- _Task description_
In the records below, which lines include "Function"? Copy them.

- _Material to process_

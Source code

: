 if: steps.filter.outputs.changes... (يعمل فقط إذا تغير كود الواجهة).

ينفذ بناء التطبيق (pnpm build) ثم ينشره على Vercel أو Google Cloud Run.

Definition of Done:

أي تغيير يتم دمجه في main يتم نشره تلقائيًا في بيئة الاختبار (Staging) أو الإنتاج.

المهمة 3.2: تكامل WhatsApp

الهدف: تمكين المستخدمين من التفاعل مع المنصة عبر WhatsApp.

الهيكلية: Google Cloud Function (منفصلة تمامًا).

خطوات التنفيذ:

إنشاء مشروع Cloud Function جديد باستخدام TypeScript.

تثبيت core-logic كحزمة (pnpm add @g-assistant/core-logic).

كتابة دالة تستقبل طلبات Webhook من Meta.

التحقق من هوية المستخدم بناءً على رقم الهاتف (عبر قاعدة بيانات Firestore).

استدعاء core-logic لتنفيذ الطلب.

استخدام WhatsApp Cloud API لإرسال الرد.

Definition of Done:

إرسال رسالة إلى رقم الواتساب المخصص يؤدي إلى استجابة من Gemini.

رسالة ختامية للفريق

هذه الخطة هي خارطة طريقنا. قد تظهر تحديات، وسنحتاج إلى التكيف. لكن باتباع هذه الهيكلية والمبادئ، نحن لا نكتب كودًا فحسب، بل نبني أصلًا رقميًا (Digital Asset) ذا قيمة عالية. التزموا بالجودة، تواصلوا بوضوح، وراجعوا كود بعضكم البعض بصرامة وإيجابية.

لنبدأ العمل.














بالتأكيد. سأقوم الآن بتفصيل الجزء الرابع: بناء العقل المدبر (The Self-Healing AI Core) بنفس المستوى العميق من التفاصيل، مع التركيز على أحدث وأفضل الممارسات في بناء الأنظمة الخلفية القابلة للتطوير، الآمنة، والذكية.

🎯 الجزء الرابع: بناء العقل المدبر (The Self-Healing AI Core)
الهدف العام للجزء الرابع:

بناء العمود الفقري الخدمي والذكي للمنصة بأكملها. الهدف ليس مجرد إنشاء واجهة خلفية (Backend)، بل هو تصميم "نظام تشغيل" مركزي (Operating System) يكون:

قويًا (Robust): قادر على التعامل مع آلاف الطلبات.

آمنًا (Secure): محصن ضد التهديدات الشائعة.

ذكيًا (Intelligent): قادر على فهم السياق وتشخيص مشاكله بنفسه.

- _Result of this exercise_
الهيكلية: Google Cloud Function (منفصلة تمامًا).
إنشاء مشروع Cloud Function جديد باستخدام TypeScript.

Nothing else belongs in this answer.